Way Forward for India
India has taken an even more stringent option than the US by completely banning the product, while inexplicably having no extra restrictions on traditional cigarettes, which are proven to be multiple times more harmful (the long-term harm of e-cigarettes is less than 5% compared to other tobacco products).
As with any other ban in India - whether it is single-use plastic, alcohol, or porn - the market always finds a way. There are thriving underground or black markets for all of these substances banned by the government and it is no different with e-cigarettes. People can buy e-cigarettes online quite easily on various portals, including Instagram, as a report suggested.
The problem with sending these products underground is that the government loses all forms of control over the product. If a seller is selling an illegal product anyway, what difference would the age of buyer make - whether it is above or below 18 years? Furthermore, since it is illegal, would it make sense for a seller to ensure product quality and safety? There have been numerous reports of substandard and potentially dangerous products being sold in India on the black market.
It would behove the government to learn the lessons from the UK and the US and choose a harm reduction approach, which would involve developing a regulatory plan for e-cigarettes that maximises smoking cessation among adults while limiting youth uptake.

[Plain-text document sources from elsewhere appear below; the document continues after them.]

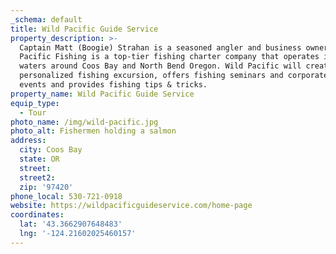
 ```yaml
---
_schema: default
title: Wild Pacific Guide Service
property_description: >-
  Captain Matt (Boogie) Strahan is a seasoned angler and business owner. Wild
  Pacific Fishing is a top-tier fishing charter company that operates in the
  waters around Coos Bay and North Bend Oregon. Wild Pacific will create a
  personalized fishing excursion, offers fishing seminars and corporate fishing
  events and provides fishing tips & tricks.
property_name: Wild Pacific Guide Service
equip_type:
  - Tour
photo_name: /img/wild-pacific.jpg
photo_alt: Fishermen holding a salmon
address:
  city: Coos Bay
  state: OR
  street:
  street2:
  zip: '97420'
phone_local: 530-721-0918
website: https://wildpacificguideservice.com/home-page
coordinates:
  lat: '43.3662907648483'
  lng: '-124.21602025460157'
---
```

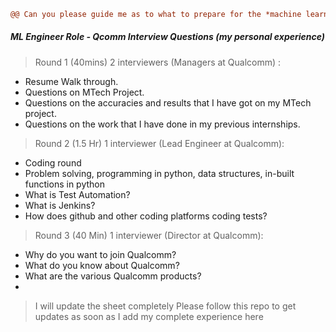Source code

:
 ```diff
@@ Can you please guide me as to what to prepare for the *machine learning engineer* role in Qualcomm? @@
```
##### ML Engineer Role - Qcomm Interview Questions (my personal experience)

> Round 1  (40mins) 2 interviewers (Managers at Qualcomm) : 
  * Resume Walk through.
  * Questions on MTech Project.
  * Questions on the accuracies and results that I have got on my MTech project.
  * Questions on the work that I have done in my previous internships.


> Round 2 (1.5 Hr) 1 interviewer (Lead Engineer at Qualcomm):
  * Coding round
  * Problem solving, programming in python, data structures, in-built functions in python
  * What is Test Automation?
  * What is Jenkins?
  * How does github and other coding platforms coding tests?


> Round 3 (40 Min) 1 interviewer (Director at Qualcomm):
  * Why do you want to join Qualcomm?
  * What do you know about Qualcomm?
  * What are the various Qualcomm products?
  * 

> I will update the sheet completely
Please follow this repo to get updates as soon as I add my complete experience here
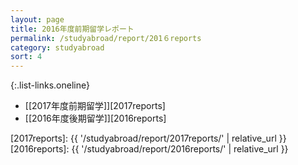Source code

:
 ```yaml
---
layout: page
title: 2016年度前期留学レポート
permalink: /studyabroad/report/201６reports
category: studyabroad
sort: 4
---
```


{:.list-links.oneline}
*   [[2017年度前期留学]][2017reports]
*   [[2016年度後期留学]][2016reports]

[2017reports]: {{ '/studyabroad/report/2017reports/' | relative_url }}
[2016reports]: {{ '/studyabroad/report/2016reports/' | relative_url }}

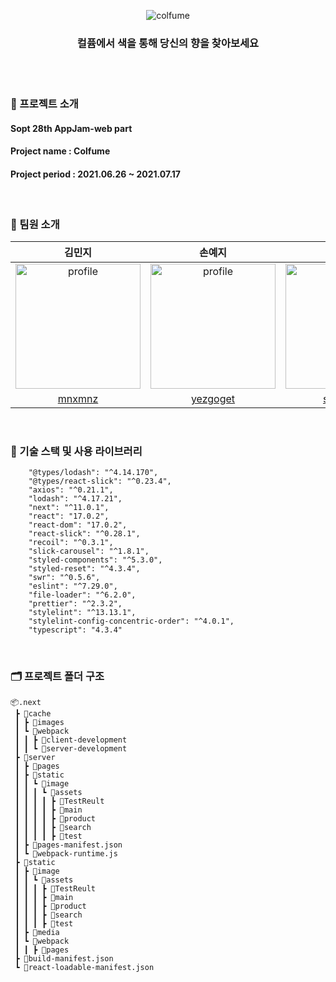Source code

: <p align="center">
  <img src="https://user-images.githubusercontent.com/55784772/124712579-74773a00-df3a-11eb-9c15-62b7f2f41ff9.png" alt="colfume" >
  <h3 align="center">컬퓸에서 색을 통해 당신의 향을 찾아보세요</h3>
</p>
<br />
<br />

### 🧷 프로젝트 소개

#### Sopt 28th AppJam-web part

#### Project name : Colfume

#### Project period : 2021.06.26 ~ 2021.07.17

<br />

### 📌 팀원 소개

|                                                 김민지                                                  |                                                 손예지                                                  |                                                                          김소령                                                                          |                                                 김영서                                                  |
| :-----------------------------------------------------------------------------------------------------: | :-----------------------------------------------------------------------------------------------------: | :------------------------------------------------------------------------------------------------------------------------------------------------------: | :-----------------------------------------------------------------------------------------------------: |
| <img src="https://avatars.githubusercontent.com/u/48766355?v=4" alt="profile" width="200" height="200"> | <img src="https://avatars.githubusercontent.com/u/55784772?v=4" alt="profile" width="200" height="200"> | <img src="https://user-images.githubusercontent.com/55784772/124715910-74793900-df3e-11eb-9745-2601765cd046.png" alt="profile" width="200" height="200"> | <img src="https://avatars.githubusercontent.com/u/79343830?v=4" alt="profile" width="200" height="200"> |
|                                   [mnxmnz](https://github.com/mnxmnz)                                   |                                 [yezgoget](https://github.com/yezgoget)                                 |                                                        [soryeongk](https://github.com/soryeongk)                                                         |                              [kimyeongseo](https://github.com/kimyeongseo)                              |

<br />

### 🔨 기술 스택 및 사용 라이브러리

```
    "@types/lodash": "^4.14.170",
    "@types/react-slick": "^0.23.4",
    "axios": "^0.21.1",
    "lodash": "^4.17.21",
    "next": "^11.0.1",
    "react": "17.0.2",
    "react-dom": "17.0.2",
    "react-slick": "^0.28.1",
    "recoil": "^0.3.1",
    "slick-carousel": "^1.8.1",
    "styled-components": "^5.3.0",
    "styled-reset": "^4.3.4",
    "swr": "^0.5.6",
    "eslint": "^7.29.0",
    "file-loader": "^6.2.0",
    "prettier": "^2.3.2",
    "stylelint": "^13.13.1",
    "stylelint-config-concentric-order": "^4.0.1",
    "typescript": "4.3.4"
```

<br />

### 🗂 프로젝트 폴더 구조

```
📦.next
 ┣ 📂cache
 ┃ ┣ 📂images
 ┃ ┗ 📂webpack
 ┃ ┃ ┣ 📂client-development
 ┃ ┃ ┗ 📂server-development
 ┣ 📂server
 ┃ ┣ 📂pages
 ┃ ┣ 📂static
 ┃ ┃ ┗ 📂image
 ┃ ┃ ┃ ┗ 📂assets
 ┃ ┃ ┃ ┃ ┣ 📂TestReult
 ┃ ┃ ┃ ┃ ┣ 📂main
 ┃ ┃ ┃ ┃ ┣ 📂product
 ┃ ┃ ┃ ┃ ┣ 📂search
 ┃ ┃ ┃ ┃ ┣ 📂test
 ┃ ┣ 📜pages-manifest.json
 ┃ ┗ 📜webpack-runtime.js
 ┣ 📂static
 ┃ ┣ 📂image
 ┃ ┃ ┗ 📂assets
 ┃ ┃ ┃ ┣ 📂TestReult
 ┃ ┃ ┃ ┣ 📂main
 ┃ ┃ ┃ ┣ 📂product
 ┃ ┃ ┃ ┣ 📂search
 ┃ ┃ ┃ ┣ 📂test
 ┃ ┣ 📂media
 ┃ ┗ 📂webpack
 ┃ ┃ ┣ 📂pages
 ┣ 📜build-manifest.json
 ┗ 📜react-loadable-manifest.json
```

Further, the regulatory plan can include levying appropriate taxes, issuing public use guidelines, providing information about the product, enforcing a minimum age for sales, and individual product restrictions surrounding flavour choices and nicotine concentration in e-cigarette products. This way, larger public health goals can be achieved far more effectively.
(The author is an Assistant Professor of Economics at the Takshashila Institution, a think tank and school of public policy.)